- TRY IT:
Scan the records for "profile" and copy each line that contains it.

- STUDY MATERIAL:
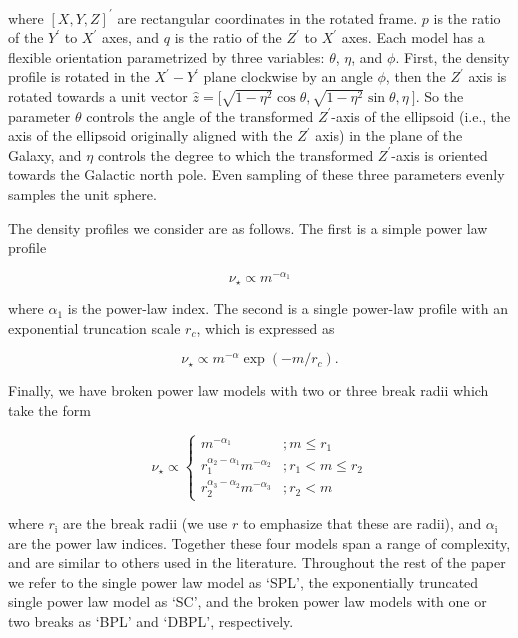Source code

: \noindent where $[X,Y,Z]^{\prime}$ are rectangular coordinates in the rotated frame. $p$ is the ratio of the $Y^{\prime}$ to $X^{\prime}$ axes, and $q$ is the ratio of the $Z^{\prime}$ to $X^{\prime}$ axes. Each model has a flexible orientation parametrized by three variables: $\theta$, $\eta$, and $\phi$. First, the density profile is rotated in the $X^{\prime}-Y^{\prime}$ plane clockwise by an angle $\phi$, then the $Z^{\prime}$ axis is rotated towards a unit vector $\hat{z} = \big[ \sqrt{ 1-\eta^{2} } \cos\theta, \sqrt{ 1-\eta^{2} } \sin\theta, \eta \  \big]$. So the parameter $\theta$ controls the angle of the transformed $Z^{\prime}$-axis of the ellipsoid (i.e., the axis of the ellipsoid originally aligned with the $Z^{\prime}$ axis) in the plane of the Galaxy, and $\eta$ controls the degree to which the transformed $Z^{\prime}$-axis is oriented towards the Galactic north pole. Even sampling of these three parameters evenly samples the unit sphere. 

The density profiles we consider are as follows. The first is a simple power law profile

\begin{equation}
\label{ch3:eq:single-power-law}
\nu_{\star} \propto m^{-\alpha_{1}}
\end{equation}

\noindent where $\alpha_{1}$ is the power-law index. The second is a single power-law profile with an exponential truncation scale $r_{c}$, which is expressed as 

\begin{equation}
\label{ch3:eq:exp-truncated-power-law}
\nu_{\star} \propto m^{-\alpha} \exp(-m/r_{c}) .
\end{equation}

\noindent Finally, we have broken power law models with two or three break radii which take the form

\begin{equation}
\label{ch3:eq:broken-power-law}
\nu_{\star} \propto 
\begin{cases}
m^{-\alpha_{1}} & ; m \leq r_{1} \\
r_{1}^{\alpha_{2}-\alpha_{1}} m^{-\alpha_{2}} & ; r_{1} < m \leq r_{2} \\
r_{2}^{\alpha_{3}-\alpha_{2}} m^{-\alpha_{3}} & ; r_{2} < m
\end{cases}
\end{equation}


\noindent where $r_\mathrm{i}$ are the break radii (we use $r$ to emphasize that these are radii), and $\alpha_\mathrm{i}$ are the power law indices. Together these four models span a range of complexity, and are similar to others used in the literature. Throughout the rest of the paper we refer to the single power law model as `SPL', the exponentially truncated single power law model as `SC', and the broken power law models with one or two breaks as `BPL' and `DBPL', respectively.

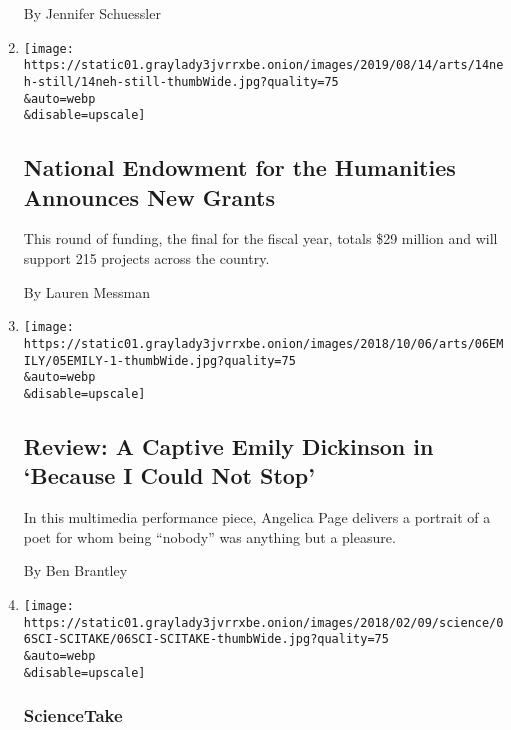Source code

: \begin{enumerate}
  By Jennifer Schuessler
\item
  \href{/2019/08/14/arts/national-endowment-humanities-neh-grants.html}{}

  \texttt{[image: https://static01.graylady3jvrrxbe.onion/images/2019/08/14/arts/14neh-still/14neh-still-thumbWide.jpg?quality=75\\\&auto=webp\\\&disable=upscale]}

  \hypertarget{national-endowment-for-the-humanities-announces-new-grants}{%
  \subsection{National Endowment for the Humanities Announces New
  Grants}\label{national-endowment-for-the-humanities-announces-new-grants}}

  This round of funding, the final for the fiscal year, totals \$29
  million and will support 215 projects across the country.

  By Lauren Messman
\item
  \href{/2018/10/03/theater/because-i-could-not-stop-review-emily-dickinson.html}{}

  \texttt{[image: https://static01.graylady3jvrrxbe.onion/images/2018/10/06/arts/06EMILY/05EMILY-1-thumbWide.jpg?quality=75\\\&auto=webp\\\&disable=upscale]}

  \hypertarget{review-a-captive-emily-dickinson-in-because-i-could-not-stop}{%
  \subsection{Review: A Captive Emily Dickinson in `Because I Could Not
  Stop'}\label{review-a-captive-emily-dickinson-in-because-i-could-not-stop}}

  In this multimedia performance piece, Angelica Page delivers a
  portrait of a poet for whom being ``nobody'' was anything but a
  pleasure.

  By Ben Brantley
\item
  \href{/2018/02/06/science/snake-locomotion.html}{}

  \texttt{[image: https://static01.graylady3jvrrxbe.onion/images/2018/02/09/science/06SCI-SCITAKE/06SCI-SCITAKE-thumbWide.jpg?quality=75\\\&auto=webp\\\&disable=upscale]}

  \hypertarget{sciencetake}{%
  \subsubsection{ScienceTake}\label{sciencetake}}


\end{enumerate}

- ANSWER SECTION:
: \noindent where $[X,Y,Z]^{\prime}$ are rectangular coordinates in the rotated frame. $p$ is the ratio of the $Y^{\prime}$ to $X^{\prime}$ axes, and $q$ is the ratio of the $Z^{\prime}$ to $X^{\prime}$ axes. Each model has a flexible orientation parametrized by three variables: $\theta$, $\eta$, and $\phi$. First, the density profile is rotated in the $X^{\prime}-Y^{\prime}$ plane clockwise by an angle $\phi$, then the $Z^{\prime}$ axis is rotated towards a unit vector $\hat{z} = \big[ \sqrt{ 1-\eta^{2} } \cos\theta, \sqrt{ 1-\eta^{2} } \sin\theta, \eta \  \big]$. So the parameter $\theta$ controls the angle of the transformed $Z^{\prime}$-axis of the ellipsoid (i.e., the axis of the ellipsoid originally aligned with the $Z^{\prime}$ axis) in the plane of the Galaxy, and $\eta$ controls the degree to which the transformed $Z^{\prime}$-axis is oriented towards the Galactic north pole. Even sampling of these three parameters evenly samples the unit sphere. 
The density profiles we consider are as follows. The first is a simple power law profile
\noindent where $\alpha_{1}$ is the power-law index. The second is a single power-law profile with an exponential truncation scale $r_{c}$, which is expressed as 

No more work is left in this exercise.